6 thoughts on “Follow the yellow-sticker road

  1. Philipppe-A.

    I’ve never actually seen those markers except on your blog, but they defeat their own purpose, don’t they?

    I mean the fact that most people didn’t yet realize that it’s easy to see where the doors open because of the worn pattern on the floor is the reason why boarding is quite civilized most of the time. People line up all along the boarding plateforme, and when the doors open, most of the people are already on the side of the doors, letting people out.

    There’s more than one thing wrong with the stm’s logistics, but metro car boarding had never struck me as one. Except for the few odd cases that no sign or rule will affect anyways, I find people to be very civilized and polite on the subway. Try to get on the bus in Paris… our nice waiting lines that sometimes strech for half a block don’t seem to exist over there. It’s more like Black Friday at Long Island’s Wal-Mart.

  2. Vahan

    The STM sure has balls. They think that a few stickers on the platform will suddenly civilize a society so stuck in their own heads. The “me first” attitude has been growing stronger from one generation to the next. The blame should land squarely on the shoulders of the parents of all Metro users and not only this generation, but generations past. How simple is it to teach your children to move over to let people out, how simple is it to get up off your seat and let someone who needs it sit down, how simple is it to get up and be prepared to get off the train before you arrive at your stop instead of stampeding people ahead of you because you are in a rush all of sudden. These are simple, easy normal well brought up human beings should be able to follow. The STM should not have to dictate how not to be a savage and if your parents have not taught you how to be civilized then they have failed you.

  3. Jean Naimard

    Years ago, I commuted along with another cow-orker, and our commute included a transfer at Berri-de-Montigny. We purposefully chose to sit in a car near the exit, so the platform was always jam-packed with people eager to teleport themselves through us so they could grab empty seats.

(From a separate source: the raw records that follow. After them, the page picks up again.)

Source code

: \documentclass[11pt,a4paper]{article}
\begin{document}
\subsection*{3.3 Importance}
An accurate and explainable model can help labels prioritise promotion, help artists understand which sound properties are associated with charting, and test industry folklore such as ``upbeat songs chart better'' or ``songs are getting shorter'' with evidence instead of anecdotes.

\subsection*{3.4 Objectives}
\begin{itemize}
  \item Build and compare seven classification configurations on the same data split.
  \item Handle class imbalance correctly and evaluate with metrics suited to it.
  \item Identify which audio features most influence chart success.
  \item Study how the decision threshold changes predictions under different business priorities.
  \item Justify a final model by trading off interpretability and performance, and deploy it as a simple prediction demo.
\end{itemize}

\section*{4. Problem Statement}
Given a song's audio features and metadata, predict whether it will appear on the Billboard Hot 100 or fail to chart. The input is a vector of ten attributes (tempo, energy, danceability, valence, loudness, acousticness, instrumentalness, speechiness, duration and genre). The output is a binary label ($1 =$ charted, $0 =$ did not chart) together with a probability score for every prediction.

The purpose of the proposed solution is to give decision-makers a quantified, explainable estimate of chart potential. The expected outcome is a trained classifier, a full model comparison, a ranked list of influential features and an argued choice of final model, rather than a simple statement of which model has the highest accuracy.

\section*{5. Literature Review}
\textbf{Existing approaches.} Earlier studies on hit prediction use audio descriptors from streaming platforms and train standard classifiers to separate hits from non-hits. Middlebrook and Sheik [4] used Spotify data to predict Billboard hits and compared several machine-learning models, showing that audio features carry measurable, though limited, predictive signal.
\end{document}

    This is where the fun began because there is no nicer feeling than 400 pounds (we were both slimmer then) of meat plowing into the inrushing inflow fat, shoving them aside with profuse and polite “excuse me”, knowing very well that they would not come back against us, so eager they are at catching their trains… (Once, a diminutive old woman kept rushing against me, mumbling something or other. So, irked at her persistance, I just stood in front of her, preventing her from entering until the doors closed. As the train left, I very politely told her that it was not polite to rush in like that against people and she should wait for the way to be clear. That’s at this moment I noticed the two laughing STM security guards laughing at her…)

    Aaaah, the exuberance of youth…

    * * *

    WRT lines and boarding buses in Paris, the bus-waiting lines painted on the floor at Terminus Centre-Ville are a sight to behold. A friend of mine working in the AMT told me of french-from-France interns working at the AMT for a summer being totally flabberghasted at the sight of those lines, and realizing that the people would actually queue on them… Such orderly queueing is a concept totally alien to parisians, it seems…

    * * *

    Now, if only the STM would tackle the problem of people standing on the LEFT side of escalators… (official reason not to: “it would de-balance the escalators”. Now tell that to an engineer and see how he laughs you out of this continuum)…

    1. Fagstein Post author

      Actually the official reason not to have walking on escalators is safety. There’s no regulation against it, but they’re not encouraging it either.